# Why JAX?

NumPy.

Functional. 
Stateless. State is something *returned* by a model, not something a model "possesses".

Random number generation.

## Pytrees

One thing that makes JAX nice and powerful is the consistent way that its tools interact with data that is organized in arbitrarily nested Python containers.

Feedbax relies on these capabilities, so if you are unfamiliar with *pytrees*, please read this short tutorial and check out the JAX [documentation](https://jax.readthedocs.io/en/latest/pytrees.html) as well.

Say we have a list and a dict that contain similar values.

In [1]:
some_list = [1, 2, 3]

some_dict = {'a': 1, 'b': 2, 'c': 3}

{'a': 1, 'b': 2, 'c': 3}


In standard Python, a *comprehension* is a typical way of applying some computation to every value in a list or dict.

In [6]:
[x ** 2 for x in some_list]

[1, 4, 9]

In [7]:
{k: x ** 2 for k, x in some_dict.items()}

{'a': 1, 'b': 4, 'c': 9}

While these solutions are similar, they are not interchangeable. If our data is a list we can use the first method and get a list in return. But as soon as we start using some data that's stored in a dict, we need to change our code.

Conveniently, JAX provides a function `tree_map` that behaves exactly the same way for both lists and dicts.

In [16]:
from jax.tree_util import tree_map

tree_map(lambda x: x ** 2, some_list)

[1, 4, 9]

In [17]:
tree_map(lambda x: x ** 2, some_dict)

{'a': 1, 'b': 4, 'c': 9}

!!! Note    
    Python includes a built-in function `map` which is similar in principle to `tree_map`. For example, we can do `list(map(lambda x: x**2, some_list))` to get the same result as `tree_map(lambda x: x**2, some_list)`. However, `map` doesn't return the same data structure it is given: to square all the values in a dict, and return a dict like we did with `tree_map`, we'd have to do something like `dict(zip(some_dict.keys(), map(lambda x: x**2, some_dict.values())))`. Obviously, this is ugly and harder to read.

Even better, `tree_map` works on nested containers. 

In [39]:
import jax.numpy as jnp

some_data = [{'p': [1, 2], 'x': 1.0}, 
             [5, 6, 7, 8, {'y': jnp.array([2, 2, 2])}]]

tree_map(lambda x: x ** 2, some_data)

[{'p': [1, 4], 'x': 1.0},
 [25, 36, 49, 64, {'y': Array([4, 4, 4], dtype=int32)}]]

How does this work? JAX considers both lists and dicts—and any nested structures of lists and dicts—to be *pytrees*.
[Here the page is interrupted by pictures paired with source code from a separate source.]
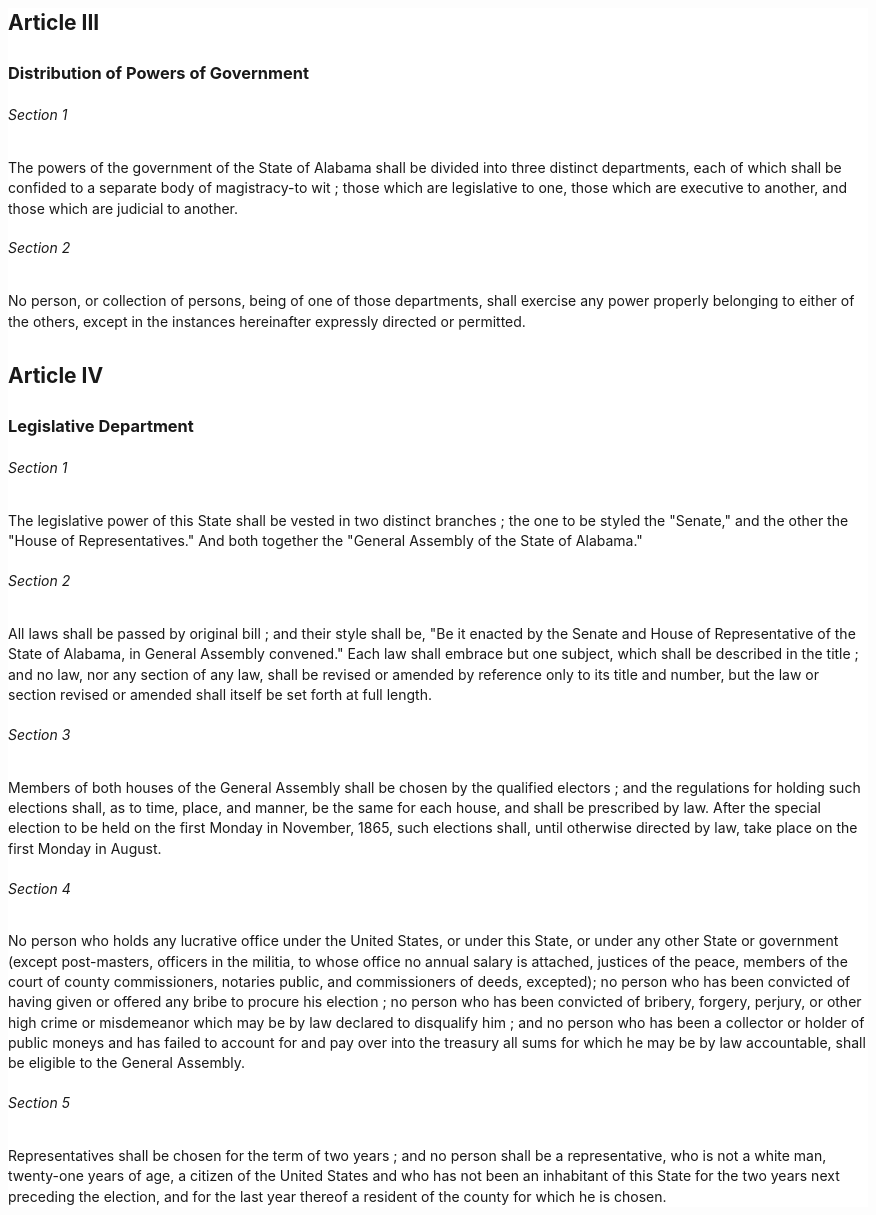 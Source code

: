 ## Article III
### Distribution of Powers of Government
###### Section 1
The powers of the government of the State of Alabama shall be divided into three distinct departments, each of which shall be confided to a separate body of magistracy-to wit ; those which are legislative to one, those which are executive to another, and those which are judicial to another.  

###### Section 2
No person, or collection of persons, being of one of those departments, shall exercise any power properly belonging to either of the others, except in the instances hereinafter expressly directed or permitted.

## Article IV
### Legislative Department
###### Section 1
The legislative power of this State shall be vested in two distinct branches ; the one to be styled the "Senate," and the other the "House of Representatives." And both together the "General Assembly of the State of Alabama."  

###### Section 2
All laws shall be passed by original bill ; and their style shall be, "Be it enacted by the Senate and House of Representative of the State of Alabama, in General Assembly convened." Each law shall embrace but one subject, which shall be described in the title ; and no law, nor any section of any law, shall be revised or amended by reference only to its title and number, but the law or section revised or amended shall itself be set forth at full length.  

###### Section 3
Members of both houses of the General Assembly shall be chosen by the qualified electors ; and the regulations for holding such elections shall, as to time, place, and manner, be the same for each house, and shall be prescribed by law. After the special election to be held on the first Monday in November, 1865, such elections shall, until otherwise directed by law, take place on the first Monday in August.  

###### Section 4
No person who holds any lucrative office under the United States, or under this State, or under any other State or government (except post-masters, officers in the militia, to whose office no annual salary is attached, justices of the peace, members of the court of county commissioners, notaries public, and commissioners of deeds, excepted); no person who has been convicted of having given or offered any bribe to procure his election ; no person who has been convicted of bribery, forgery, perjury, or other high crime or misdemeanor which may be by law declared to disqualify him ; and no person who has been a collector or holder of public moneys and has failed to account for and pay over into the treasury all sums for which he may be by law accountable, shall be eligible to the General Assembly.  

###### Section 5
Representatives shall be chosen for the term of two years ; and no person shall be a representative, who is not a white man, twenty-one years of age, a citizen of the United States and who has not been an inhabitant of this State for the two years next preceding the election, and for the last year thereof a resident of the county for which he is chosen.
A pytree's *leaves* are the data it ultimately contains.

In [40]:
from jax.tree_util import tree_leaves, tree_structure

tree_leaves(some_data)

[1, 2, 1.0, 5, 6, 7, 8, Array([2, 2, 2], dtype=int32)]

Those leaves are arranged in a tree with a certain structure. 

In [24]:
tree_structure(some_data)

PyTreeDef([{'p': [*, *], 'x': *}, [*, *, *, *, {'y': *}]])

What does JAX treat as a leaf, and what does it treat as the structure in which all the leaves are contained? 

By default:

- *leaves* include arrays (NumPy or JAX) and basic data types (like `int`, `float`, `str`, and `bool`)
- *nodes* are lists, dicts, and tuples, which are pytrees themselves. When JAX encounters these, its default stance is that "nesting continues here"—so it looks inside the node for leaves, or even deeper layers of nodes.

Importantly, we can change what counts as a leaf. Many functions that operate on PyTrees can take an argument `is_leaf`.

In [41]:
tree_leaves(some_data, is_leaf=lambda x: isinstance(x, dict))

[{'p': [1, 2], 'x': 1.0}, 5, 6, 7, 8, {'y': Array([2, 2, 2], dtype=int32)}]

In [42]:
tree_structure(some_data, is_leaf=lambda x: isinstance(x, dict))

PyTreeDef([*, [*, *, *, *, *]])

Here, we've told JAX to treat dicts as leaves, rather than as containers. Now, the dicts in `some_data` appear whole and unflattened in the list of its leaves, and the pytree structure reflects this. 

Because JAX understands the structure of pytrees, we can apply operations to pytree whose structures match.

In [36]:
some_arrays = [
    (jnp.array([1, 2]), jnp.array([3, 4])),
    jnp.array([5, 6])
]

some_other_arrays = [
    (jnp.array([7, 8]), jnp.array([3, 4])),
    jnp.array([1, 1])
]

tree_structure(some_arrays) == tree_structure(some_other_arrays)

True

In [37]:
tree_map(
    lambda x, y: x + y, 
    some_arrays, 
    some_other_arrays
)

[(Array([ 8, 10], dtype=int32), Array([6, 8], dtype=int32)),
 Array([6, 7], dtype=int32)]

We've relied on the fact that `tree_map` can work "leafwise" to pick out the arguments to a function: the `x` values are the leaves from `some_arrays`, and the `y` values are the matching leaves from `some_other_arrays`.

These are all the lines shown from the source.